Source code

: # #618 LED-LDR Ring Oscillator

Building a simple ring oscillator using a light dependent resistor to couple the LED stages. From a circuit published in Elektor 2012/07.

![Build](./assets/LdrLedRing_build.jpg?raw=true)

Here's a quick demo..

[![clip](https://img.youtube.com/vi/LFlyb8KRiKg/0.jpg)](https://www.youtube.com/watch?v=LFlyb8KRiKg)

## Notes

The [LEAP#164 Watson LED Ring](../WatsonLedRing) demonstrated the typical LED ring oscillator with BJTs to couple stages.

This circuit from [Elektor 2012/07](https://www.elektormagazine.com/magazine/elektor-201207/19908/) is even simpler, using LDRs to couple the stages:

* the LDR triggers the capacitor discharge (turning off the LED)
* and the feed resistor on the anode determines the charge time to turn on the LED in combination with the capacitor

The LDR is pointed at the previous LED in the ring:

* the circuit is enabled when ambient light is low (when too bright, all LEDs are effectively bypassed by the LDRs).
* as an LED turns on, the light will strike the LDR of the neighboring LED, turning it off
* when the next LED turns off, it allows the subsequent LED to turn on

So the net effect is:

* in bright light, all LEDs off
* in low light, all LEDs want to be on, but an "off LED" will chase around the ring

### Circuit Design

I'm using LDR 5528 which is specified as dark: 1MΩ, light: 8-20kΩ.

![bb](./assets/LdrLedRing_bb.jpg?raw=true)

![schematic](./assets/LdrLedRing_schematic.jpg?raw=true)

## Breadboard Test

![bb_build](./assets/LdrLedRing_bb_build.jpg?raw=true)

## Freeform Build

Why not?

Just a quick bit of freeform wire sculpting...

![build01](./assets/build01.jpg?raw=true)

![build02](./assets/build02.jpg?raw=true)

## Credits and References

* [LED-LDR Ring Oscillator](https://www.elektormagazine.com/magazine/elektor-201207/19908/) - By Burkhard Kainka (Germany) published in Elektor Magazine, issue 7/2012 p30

*-*-*

Requirement: The answer must be the line containing "The [LEAP#164 Watson" and every line after it to the end of the data, each set down exactly.

Solution to this problem:
The [LEAP#164 Watson LED Ring](../WatsonLedRing) demonstrated the typical LED ring oscillator with BJTs to couple stages.

This circuit from [Elektor 2012/07](https://www.elektormagazine.com/magazine/elektor-201207/19908/) is even simpler, using LDRs to couple the stages:

* the LDR triggers the capacitor discharge (turning off the LED)
* and the feed resistor on the anode determines the charge time to turn on the LED in combination with the capacitor

The LDR is pointed at the previous LED in the ring:

* the circuit is enabled when ambient light is low (when too bright, all LEDs are effectively bypassed by the LDRs).
* as an LED turns on, the light will strike the LDR of the neighboring LED, turning it off
* when the next LED turns off, it allows the subsequent LED to turn on

So the net effect is:

* in bright light, all LEDs off
* in low light, all LEDs want to be on, but an "off LED" will chase around the ring

### Circuit Design

I'm using LDR 5528 which is specified as dark: 1MΩ, light: 8-20kΩ.

![bb](./assets/LdrLedRing_bb.jpg?raw=true)

![schematic](./assets/LdrLedRing_schematic.jpg?raw=true)

## Breadboard Test

![bb_build](./assets/LdrLedRing_bb_build.jpg?raw=true)

## Freeform Build

Why not?

Just a quick bit of freeform wire sculpting...

![build01](./assets/build01.jpg?raw=true)

![build02](./assets/build02.jpg?raw=true)

## Credits and References

* [LED-LDR Ring Oscillator](https://www.elektormagazine.com/magazine/elektor-201207/19908/) - By Burkhard Kainka (Germany) published in Elektor Magazine, issue 7/2012 p30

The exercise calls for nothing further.